___ Data to use ___
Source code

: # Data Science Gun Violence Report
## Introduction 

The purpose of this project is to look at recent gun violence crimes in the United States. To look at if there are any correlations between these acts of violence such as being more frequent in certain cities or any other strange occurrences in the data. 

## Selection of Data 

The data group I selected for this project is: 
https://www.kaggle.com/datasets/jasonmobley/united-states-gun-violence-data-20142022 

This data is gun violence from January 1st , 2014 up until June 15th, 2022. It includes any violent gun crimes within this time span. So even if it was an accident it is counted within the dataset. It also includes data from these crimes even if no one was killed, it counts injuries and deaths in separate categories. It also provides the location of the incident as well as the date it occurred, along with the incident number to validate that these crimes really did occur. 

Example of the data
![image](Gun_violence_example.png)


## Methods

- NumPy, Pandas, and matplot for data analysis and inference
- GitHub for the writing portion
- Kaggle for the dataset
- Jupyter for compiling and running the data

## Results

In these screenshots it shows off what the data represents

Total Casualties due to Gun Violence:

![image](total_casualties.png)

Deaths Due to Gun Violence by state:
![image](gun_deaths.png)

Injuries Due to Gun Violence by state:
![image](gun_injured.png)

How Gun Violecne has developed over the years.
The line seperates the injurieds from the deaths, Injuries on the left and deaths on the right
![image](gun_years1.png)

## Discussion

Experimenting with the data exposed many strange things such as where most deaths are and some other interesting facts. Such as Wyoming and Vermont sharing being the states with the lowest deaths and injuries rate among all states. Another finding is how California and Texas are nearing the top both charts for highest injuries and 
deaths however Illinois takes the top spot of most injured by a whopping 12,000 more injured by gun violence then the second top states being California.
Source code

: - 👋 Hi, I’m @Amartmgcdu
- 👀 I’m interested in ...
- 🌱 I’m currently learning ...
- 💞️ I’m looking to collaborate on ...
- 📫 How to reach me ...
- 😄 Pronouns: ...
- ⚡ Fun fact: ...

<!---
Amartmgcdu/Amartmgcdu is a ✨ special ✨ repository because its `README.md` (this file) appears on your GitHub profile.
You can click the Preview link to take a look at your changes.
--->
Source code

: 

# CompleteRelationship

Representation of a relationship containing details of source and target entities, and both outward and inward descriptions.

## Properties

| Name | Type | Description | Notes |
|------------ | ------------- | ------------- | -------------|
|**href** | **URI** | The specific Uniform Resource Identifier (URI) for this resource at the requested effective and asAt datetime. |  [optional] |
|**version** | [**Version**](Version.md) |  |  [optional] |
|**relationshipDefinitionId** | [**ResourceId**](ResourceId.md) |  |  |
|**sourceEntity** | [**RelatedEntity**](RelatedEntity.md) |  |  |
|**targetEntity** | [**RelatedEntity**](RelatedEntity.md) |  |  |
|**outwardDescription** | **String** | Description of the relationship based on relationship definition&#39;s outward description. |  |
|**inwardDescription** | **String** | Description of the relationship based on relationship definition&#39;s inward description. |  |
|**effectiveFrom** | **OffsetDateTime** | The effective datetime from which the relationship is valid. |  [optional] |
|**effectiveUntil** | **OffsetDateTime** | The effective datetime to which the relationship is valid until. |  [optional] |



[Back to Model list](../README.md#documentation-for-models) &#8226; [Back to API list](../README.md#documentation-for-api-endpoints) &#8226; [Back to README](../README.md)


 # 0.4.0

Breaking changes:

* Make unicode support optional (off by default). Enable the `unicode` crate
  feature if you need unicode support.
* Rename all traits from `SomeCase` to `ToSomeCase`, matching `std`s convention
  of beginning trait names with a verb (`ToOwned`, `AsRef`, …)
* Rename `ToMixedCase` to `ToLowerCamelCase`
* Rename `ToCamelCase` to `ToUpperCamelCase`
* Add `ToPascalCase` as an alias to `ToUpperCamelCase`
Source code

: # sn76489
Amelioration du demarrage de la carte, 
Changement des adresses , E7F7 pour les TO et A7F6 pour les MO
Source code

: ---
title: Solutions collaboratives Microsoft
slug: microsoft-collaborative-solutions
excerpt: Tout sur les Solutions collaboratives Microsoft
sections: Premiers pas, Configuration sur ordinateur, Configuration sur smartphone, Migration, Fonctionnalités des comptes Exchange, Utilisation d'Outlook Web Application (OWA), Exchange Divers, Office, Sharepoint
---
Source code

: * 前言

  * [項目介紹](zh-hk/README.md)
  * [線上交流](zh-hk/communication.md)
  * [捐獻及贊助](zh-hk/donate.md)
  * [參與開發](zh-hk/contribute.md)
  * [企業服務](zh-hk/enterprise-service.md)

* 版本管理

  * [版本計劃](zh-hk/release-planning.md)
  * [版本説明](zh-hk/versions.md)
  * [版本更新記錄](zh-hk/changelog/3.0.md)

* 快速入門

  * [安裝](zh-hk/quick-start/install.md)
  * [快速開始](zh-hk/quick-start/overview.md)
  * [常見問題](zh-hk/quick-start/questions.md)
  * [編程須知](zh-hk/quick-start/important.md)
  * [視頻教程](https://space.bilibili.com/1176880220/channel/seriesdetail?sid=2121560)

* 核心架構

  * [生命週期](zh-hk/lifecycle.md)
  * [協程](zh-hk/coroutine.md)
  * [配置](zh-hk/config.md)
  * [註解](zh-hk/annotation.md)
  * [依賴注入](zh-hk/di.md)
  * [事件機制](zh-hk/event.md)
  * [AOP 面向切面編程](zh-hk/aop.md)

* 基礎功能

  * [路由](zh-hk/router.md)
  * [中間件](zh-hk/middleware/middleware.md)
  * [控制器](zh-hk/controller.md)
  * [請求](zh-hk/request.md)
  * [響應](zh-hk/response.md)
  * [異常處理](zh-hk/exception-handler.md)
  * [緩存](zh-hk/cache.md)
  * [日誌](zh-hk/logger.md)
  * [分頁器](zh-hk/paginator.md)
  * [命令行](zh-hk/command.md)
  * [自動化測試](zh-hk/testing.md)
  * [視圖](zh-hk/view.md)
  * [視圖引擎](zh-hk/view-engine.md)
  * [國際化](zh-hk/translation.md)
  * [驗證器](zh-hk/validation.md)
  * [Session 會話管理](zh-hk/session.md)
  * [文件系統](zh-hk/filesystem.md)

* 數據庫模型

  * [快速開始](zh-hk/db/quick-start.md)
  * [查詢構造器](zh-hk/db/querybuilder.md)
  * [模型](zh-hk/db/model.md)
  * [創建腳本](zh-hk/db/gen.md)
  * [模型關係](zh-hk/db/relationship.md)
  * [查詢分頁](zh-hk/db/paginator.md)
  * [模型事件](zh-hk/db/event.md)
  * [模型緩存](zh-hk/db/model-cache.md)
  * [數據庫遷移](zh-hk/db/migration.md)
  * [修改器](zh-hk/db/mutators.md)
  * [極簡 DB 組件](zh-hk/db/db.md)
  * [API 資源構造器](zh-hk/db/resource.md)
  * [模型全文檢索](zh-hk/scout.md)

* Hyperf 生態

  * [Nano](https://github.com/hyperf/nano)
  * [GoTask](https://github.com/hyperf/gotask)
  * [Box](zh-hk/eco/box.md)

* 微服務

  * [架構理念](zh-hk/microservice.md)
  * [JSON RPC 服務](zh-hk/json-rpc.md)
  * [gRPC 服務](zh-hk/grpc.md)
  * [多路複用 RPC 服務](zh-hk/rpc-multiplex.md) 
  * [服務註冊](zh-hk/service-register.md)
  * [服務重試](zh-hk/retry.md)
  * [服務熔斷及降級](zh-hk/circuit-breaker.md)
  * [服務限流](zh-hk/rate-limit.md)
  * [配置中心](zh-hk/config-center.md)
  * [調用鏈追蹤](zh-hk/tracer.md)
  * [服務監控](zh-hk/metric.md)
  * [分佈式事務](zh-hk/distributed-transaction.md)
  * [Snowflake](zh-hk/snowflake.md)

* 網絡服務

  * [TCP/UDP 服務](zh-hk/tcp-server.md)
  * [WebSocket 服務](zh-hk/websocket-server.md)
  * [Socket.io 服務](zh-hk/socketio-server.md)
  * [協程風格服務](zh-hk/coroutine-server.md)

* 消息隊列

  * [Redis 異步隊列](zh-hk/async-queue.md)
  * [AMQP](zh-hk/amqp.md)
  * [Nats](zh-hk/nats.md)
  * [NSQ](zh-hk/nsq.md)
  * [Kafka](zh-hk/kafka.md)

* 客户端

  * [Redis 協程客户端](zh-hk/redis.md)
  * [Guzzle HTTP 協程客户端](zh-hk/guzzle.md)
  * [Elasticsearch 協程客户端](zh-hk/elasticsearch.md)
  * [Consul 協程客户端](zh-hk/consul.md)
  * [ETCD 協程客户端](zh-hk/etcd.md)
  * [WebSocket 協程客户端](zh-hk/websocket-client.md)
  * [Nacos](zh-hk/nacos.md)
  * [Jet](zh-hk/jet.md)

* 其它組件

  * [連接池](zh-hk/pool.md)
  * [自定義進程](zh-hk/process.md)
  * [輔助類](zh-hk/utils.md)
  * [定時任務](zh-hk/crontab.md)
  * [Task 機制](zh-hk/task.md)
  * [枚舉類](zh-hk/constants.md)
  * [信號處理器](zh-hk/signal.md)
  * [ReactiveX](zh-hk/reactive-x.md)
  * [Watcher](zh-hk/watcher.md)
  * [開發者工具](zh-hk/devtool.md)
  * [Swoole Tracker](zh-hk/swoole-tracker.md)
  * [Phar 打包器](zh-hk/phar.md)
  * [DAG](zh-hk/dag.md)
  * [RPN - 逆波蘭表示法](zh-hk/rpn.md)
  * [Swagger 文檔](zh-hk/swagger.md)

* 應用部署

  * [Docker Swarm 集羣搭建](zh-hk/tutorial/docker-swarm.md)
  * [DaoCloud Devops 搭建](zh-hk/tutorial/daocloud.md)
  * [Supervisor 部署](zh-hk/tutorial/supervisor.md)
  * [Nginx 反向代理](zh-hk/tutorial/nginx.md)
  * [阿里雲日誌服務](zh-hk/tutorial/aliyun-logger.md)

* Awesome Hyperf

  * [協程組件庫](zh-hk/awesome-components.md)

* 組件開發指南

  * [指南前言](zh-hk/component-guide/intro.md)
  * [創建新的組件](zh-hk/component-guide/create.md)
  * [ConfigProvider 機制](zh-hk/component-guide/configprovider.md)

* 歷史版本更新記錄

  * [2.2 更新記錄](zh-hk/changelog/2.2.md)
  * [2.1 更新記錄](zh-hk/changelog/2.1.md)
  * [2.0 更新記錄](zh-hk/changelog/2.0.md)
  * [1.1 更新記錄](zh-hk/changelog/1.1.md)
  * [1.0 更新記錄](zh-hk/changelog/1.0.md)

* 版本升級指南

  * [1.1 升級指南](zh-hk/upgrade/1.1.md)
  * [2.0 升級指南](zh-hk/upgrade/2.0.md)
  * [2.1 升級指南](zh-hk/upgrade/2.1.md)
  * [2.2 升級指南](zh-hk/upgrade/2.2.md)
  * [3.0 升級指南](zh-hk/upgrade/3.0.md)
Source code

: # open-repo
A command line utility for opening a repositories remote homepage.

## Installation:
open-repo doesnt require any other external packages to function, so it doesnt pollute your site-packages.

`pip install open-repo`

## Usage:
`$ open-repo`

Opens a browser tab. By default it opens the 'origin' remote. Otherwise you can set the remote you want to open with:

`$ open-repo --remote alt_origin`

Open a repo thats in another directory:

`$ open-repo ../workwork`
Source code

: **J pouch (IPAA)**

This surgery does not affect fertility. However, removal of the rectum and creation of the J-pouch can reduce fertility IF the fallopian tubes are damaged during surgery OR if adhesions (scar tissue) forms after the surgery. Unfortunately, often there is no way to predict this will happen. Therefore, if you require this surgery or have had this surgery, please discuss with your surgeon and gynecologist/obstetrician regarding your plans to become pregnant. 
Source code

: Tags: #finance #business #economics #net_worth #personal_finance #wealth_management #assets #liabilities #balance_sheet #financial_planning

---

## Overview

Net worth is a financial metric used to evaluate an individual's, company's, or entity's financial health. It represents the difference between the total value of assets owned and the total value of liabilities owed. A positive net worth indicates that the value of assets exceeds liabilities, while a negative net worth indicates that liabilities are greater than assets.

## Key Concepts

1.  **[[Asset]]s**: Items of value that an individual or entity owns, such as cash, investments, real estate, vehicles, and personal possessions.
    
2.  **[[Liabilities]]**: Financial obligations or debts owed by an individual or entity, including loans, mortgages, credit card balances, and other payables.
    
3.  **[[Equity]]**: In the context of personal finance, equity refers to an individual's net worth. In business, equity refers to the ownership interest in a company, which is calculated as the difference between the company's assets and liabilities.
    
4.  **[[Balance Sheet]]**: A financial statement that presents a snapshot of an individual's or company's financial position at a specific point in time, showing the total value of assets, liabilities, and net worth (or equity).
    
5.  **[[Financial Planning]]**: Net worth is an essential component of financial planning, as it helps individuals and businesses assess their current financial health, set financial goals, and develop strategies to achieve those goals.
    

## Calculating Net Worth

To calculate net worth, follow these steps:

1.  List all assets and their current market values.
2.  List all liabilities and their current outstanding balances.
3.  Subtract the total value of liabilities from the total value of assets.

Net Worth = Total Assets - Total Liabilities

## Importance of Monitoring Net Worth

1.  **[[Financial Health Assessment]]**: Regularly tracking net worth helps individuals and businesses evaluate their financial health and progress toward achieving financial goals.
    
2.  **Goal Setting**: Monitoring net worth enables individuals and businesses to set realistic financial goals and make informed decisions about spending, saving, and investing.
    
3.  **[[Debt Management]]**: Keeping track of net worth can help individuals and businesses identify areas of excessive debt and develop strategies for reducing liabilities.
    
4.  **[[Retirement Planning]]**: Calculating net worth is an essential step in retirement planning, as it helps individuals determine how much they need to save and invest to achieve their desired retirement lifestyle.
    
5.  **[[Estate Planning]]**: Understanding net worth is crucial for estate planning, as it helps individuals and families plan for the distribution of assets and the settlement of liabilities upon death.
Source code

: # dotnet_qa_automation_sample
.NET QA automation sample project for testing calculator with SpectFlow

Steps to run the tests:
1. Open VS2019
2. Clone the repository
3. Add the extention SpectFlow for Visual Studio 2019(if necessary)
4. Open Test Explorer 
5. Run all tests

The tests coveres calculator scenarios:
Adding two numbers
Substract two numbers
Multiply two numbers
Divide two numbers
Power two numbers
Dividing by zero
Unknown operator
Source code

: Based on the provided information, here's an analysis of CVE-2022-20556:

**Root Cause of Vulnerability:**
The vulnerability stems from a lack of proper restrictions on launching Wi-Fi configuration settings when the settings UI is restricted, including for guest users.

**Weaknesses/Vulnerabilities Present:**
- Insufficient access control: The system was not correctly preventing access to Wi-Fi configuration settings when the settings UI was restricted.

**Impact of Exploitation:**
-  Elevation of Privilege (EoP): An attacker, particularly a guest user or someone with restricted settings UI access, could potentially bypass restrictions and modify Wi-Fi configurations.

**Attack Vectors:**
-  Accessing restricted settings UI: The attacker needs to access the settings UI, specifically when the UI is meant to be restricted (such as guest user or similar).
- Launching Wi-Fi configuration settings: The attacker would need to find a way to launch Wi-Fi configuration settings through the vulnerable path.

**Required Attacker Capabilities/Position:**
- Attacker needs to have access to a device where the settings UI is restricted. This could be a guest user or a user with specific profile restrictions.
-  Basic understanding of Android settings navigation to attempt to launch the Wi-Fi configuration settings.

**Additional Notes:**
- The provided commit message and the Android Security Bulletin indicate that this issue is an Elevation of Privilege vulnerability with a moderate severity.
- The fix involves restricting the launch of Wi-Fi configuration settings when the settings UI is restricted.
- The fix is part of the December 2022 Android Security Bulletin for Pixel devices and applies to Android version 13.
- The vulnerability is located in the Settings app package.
___
◆ Task goal: Report how many lines in the listing above contain the string "guide", giving the number alone.

◆ Answer to the exercise: 3